Records for this exercise |
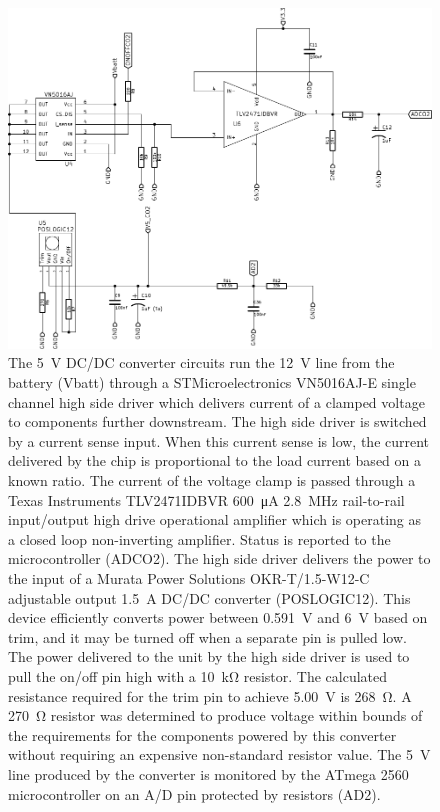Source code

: \documentclass[journal]{IEEEtran}
\begin{document}
\begin{figure}[!t]
	\centering
	\includegraphics[width=\columnwidth,height=0.8\columnwidth,keepaspectratio]{zoom03.pdf}
	\caption[Circuit - 5 V Dc/DC converter circuit]{The \SI{5}{\volt} DC/DC converter circuits run the \SI{12}{\volt} line from the battery (Vbatt) through a STMicroelectronics VN5016AJ-E single channel high side driver which delivers current of a clamped voltage to components further downstream.  The high side driver is switched by a current sense input.  When this current sense is low, the current delivered by the chip is proportional to the load current based on a known ratio.  The current of the voltage clamp is passed through a Texas Instruments TLV2471IDBVR \SI{600}{\micro\ampere} \SI{2.8}{\mega\hertz} rail-to-rail input/output high drive operational amplifier which is operating as a closed loop non-inverting amplifier.  Status is reported to the microcontroller (ADCO2).  The high side driver delivers the power to the input of a Murata Power Solutions OKR-T/1.5-W12-C adjustable output \SI{1.5}{\ampere} DC/DC converter (POSLOGIC12).  This device efficiently converts power between \SI{0.591}{\volt} and \SI{6}{\volt} based on trim, and it may be turned off when a separate pin is pulled low.  The power delivered to the unit by the high side driver is used to pull the on/off pin high with a \SI{10}{\kilo\ohm} resistor.   The calculated resistance required for the trim pin to achieve \SI{5.00}{\volt} is \SI{268}{\ohm}.  A \SI{270}{\ohm} resistor was determined to produce voltage within bounds of the requirements for the components powered by this converter without requiring an expensive non-standard resistor value.  The \SI{5}{\volt} line produced by the converter is monitored by the ATmega 2560 microcontroller on an A/D pin protected by resistors (AD2).}
	\label{fig:zoom03}
\end{figure}
\end{document}
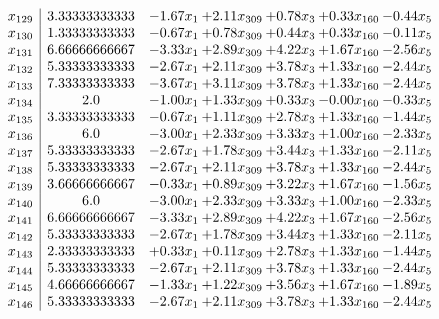 \documentclass[8pt]{article}
\begin{document}
\[\begin{array}{c| c c@{\hskip 2pt} c@{\hskip 2pt} c@{\hskip 2pt} c@{\hskip 2pt} c@{\hskip 2pt} }
 x_{129}   &  3.33333333333 & -1.67 x_{1} & +  2.11 x_{309} & +  0.78 x_{3} & +  0.33 x_{160} & -0.44 x_{5}\\
 x_{130}   &  1.33333333333 & -0.67 x_{1} & +  0.78 x_{309} & +  0.44 x_{3} & +  0.33 x_{160} & -0.11 x_{5}\\
 x_{131}   &  6.66666666667 & -3.33 x_{1} & +  2.89 x_{309} & +  4.22 x_{3} & +  1.67 x_{160} & -2.56 x_{5}\\
 x_{132}   &  5.33333333333 & -2.67 x_{1} & +  2.11 x_{309} & +  3.78 x_{3} & +  1.33 x_{160} & -2.44 x_{5}\\
 x_{133}   &  7.33333333333 & -3.67 x_{1} & +  3.11 x_{309} & +  3.78 x_{3} & +  1.33 x_{160} & -2.44 x_{5}\\
 x_{134}   &  2.0 & -1.00 x_{1} & +  1.33 x_{309} & +  0.33 x_{3} & -0.00 x_{160} & -0.33 x_{5}\\
 x_{135}   &  3.33333333333 & -0.67 x_{1} & +  1.11 x_{309} & +  2.78 x_{3} & +  1.33 x_{160} & -1.44 x_{5}\\
 x_{136}   &  6.0 & -3.00 x_{1} & +  2.33 x_{309} & +  3.33 x_{3} & +  1.00 x_{160} & -2.33 x_{5}\\
 x_{137}   &  5.33333333333 & -2.67 x_{1} & +  1.78 x_{309} & +  3.44 x_{3} & +  1.33 x_{160} & -2.11 x_{5}\\
 x_{138}   &  5.33333333333 & -2.67 x_{1} & +  2.11 x_{309} & +  3.78 x_{3} & +  1.33 x_{160} & -2.44 x_{5}\\
 x_{139}   &  3.66666666667 & -0.33 x_{1} & +  0.89 x_{309} & +  3.22 x_{3} & +  1.67 x_{160} & -1.56 x_{5}\\
 x_{140}   &  6.0 & -3.00 x_{1} & +  2.33 x_{309} & +  3.33 x_{3} & +  1.00 x_{160} & -2.33 x_{5}\\
 x_{141}   &  6.66666666667 & -3.33 x_{1} & +  2.89 x_{309} & +  4.22 x_{3} & +  1.67 x_{160} & -2.56 x_{5}\\
 x_{142}   &  5.33333333333 & -2.67 x_{1} & +  1.78 x_{309} & +  3.44 x_{3} & +  1.33 x_{160} & -2.11 x_{5}\\
 x_{143}   &  2.33333333333 & +  0.33 x_{1} & +  0.11 x_{309} & +  2.78 x_{3} & +  1.33 x_{160} & -1.44 x_{5}\\
 x_{144}   &  5.33333333333 & -2.67 x_{1} & +  2.11 x_{309} & +  3.78 x_{3} & +  1.33 x_{160} & -2.44 x_{5}\\
 x_{145}   &  4.66666666667 & -1.33 x_{1} & +  1.22 x_{309} & +  3.56 x_{3} & +  1.67 x_{160} & -1.89 x_{5}\\
 x_{146}   &  5.33333333333 & -2.67 x_{1} & +  2.11 x_{309} & +  3.78 x_{3} & +  1.33 x_{160} & -2.44 x_{5}\\

\end{array}\]
\end{document}
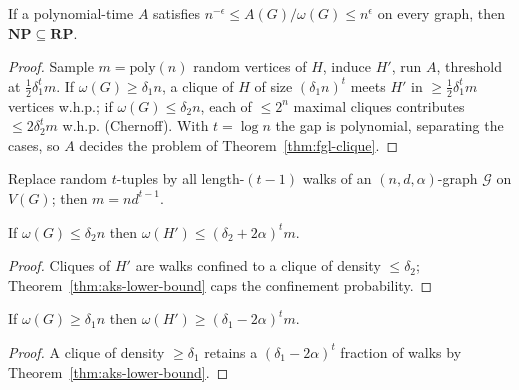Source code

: \begin{lemma}
  \label{lem:clique-inapprox}
  If a polynomial-time $A$ satisfies $n^{-\epsilon}\le A(G)/\omega(G)\le
  n^{\epsilon}$ on every graph, then $\mathbf{NP}\subseteq\mathbf{RP}$.
\end{lemma}
\begin{proof}
  Sample $m=\mathrm{poly}(n)$ random vertices of $H$, induce $H'$, run $A$,
  threshold at $\tfrac12\delta_1^tm$. If $\omega(G)\ge\delta_1n$, a clique of $H$
  of size $(\delta_1n)^t$ meets $H'$ in $\ge\tfrac12\delta_1^tm$ vertices w.h.p.;
  if $\omega(G)\le\delta_2n$, each of $\le2^n$ maximal cliques contributes
  $\le2\delta_2^tm$ w.h.p. (Chernoff). With $t=\log n$ the gap is polynomial,
  separating the cases, so $A$ decides the problem of
  Theorem~\ref{thm:fgl-clique}.
\end{proof}

\begin{construction}
  \label{constr:derandomized-H}
  Replace random $t$-tuples by all length-$(t-1)$ walks of an
  $(n,d,\alpha)$-graph $\mathcal G$ on $V(G)$; then $m=nd^{t-1}$.
\end{construction}

\begin{claim}
  \label{claim:derand-upper}
  If $\omega(G)\le\delta_2n$ then $\omega(H')\le(\delta_2+2\alpha)^tm$.
\end{claim}
\begin{proof}
  Cliques of $H'$ are walks confined to a clique of density $\le\delta_2$;
  Theorem~\ref{thm:aks-lower-bound} caps the confinement probability.
\end{proof}

\begin{claim}
  \label{claim:derand-lower}
  If $\omega(G)\ge\delta_1n$ then $\omega(H')\ge(\delta_1-2\alpha)^tm$.
\end{claim}
\begin{proof}
  A clique of density $\ge\delta_1$ retains a $(\delta_1-2\alpha)^t$ fraction of
  walks by Theorem~\ref{thm:aks-lower-bound}.
\end{proof}


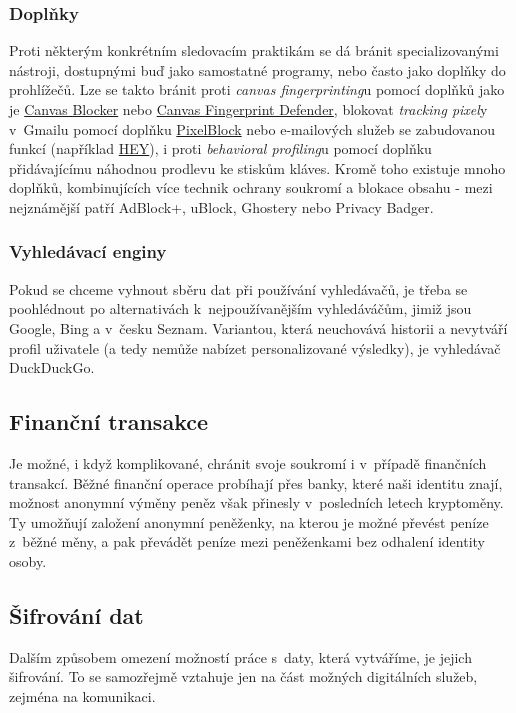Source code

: \subsubsection*{Doplňky}
Proti některým konkrétním sledovacím praktikám se dá bránit specializovanými nástroji, dostupnými buď jako samostatné programy, nebo často jako doplňky do prohlížečů.
Lze se takto bránit proti \textit{canvas fingerprinting}u pomocí doplňků jako je \href{https://chrome.google.com/webstore/detail/canvas-blocker-fingerprin/nomnklagbgmgghhjidfhnoelnjfndfpd?hl=en}{Canvas Blocker} nebo \href{https://chrome.google.com/webstore/detail/canvas-fingerprint-defend/lanfdkkpgfjfdikkncbnojekcppdebfp?hl=en}{Canvas Fingerprint Defender}, blokovat \textit{tracking pixel}y v~Gmailu pomocí doplňku \href{https://chrome.google.com/webstore/detail/pixelblock/jmpmfcjnflbcoidlgapblgpgbilinlem?hl=en}{PixelBlock} nebo e-mailových služeb se zabudovanou funkcí (například \href{https://hey.com}{HEY}), i proti \textit{behavioral profiling}u pomocí doplňku přidávajícímu náhodnou prodlevu ke stiskům kláves.
Kromě toho existuje mnoho doplňků, kombinujících více technik ochrany soukromí a blokace obsahu - mezi nejznámější patří AdBlock+, uBlock, Ghostery nebo Privacy Badger.

\subsubsection*{Vyhledávací enginy}
Pokud se chceme vyhnout sběru dat při používání vyhledávačů, je třeba se poohlédnout po alternativách k~nejpoužívanějším vyhledáváčům, jimiž jsou Google, Bing a v~česku Seznam. Variantou, která neuchovává historii a nevytváří profil uživatele (a tedy nemůže nabízet personalizované výsledky), je vyhledávač DuckDuckGo.

\subsection{Finanční transakce}
Je možné, i když komplikované, chránit svoje soukromí i v~případě finančních transakcí. Běžné finanční operace probíhají přes banky, které naši identitu znají, možnost anonymní výměny peněz však přinesly v~posledních letech kryptoměny. Ty umožňují založení anonymní peněženky, na kterou je možné převést peníze z~běžné měny, a pak převádět peníze mezi peněženkami bez odhalení identity osoby.


\subsection{Šifrování dat}
Dalším způsobem omezení možností práce s~daty, která vytváříme, je jejich šifrování. To se samozřejmě vztahuje jen na část možných digitálních služeb, zejména na komunikaci.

Requirement |
Using the word "doplňků" as the filter, copy each matching line from the material.

Exercise output |
Lze se takto bránit proti \textit{canvas fingerprinting}u pomocí doplňků jako je \href{https://chrome.google.com/webstore/detail/canvas-blocker-fingerprin/nomnklagbgmgghhjidfhnoelnjfndfpd?hl=en}{Canvas Blocker} nebo \href{https://chrome.google.com/webstore/detail/canvas-fingerprint-defend/lanfdkkpgfjfdikkncbnojekcppdebfp?hl=en}{Canvas Fingerprint Defender}, blokovat \textit{tracking pixel}y v~Gmailu pomocí doplňku \href{https://chrome.google.com/webstore/detail/pixelblock/jmpmfcjnflbcoidlgapblgpgbilinlem?hl=en}{PixelBlock} nebo e-mailových služeb se zabudovanou funkcí (například \href{https://hey.com}{HEY}), i proti \textit{behavioral profiling}u pomocí doplňku přidávajícímu náhodnou prodlevu ke stiskům kláves.
Kromě toho existuje mnoho doplňků, kombinujících více technik ochrany soukromí a blokace obsahu - mezi nejznámější patří AdBlock+, uBlock, Ghostery nebo Privacy Badger.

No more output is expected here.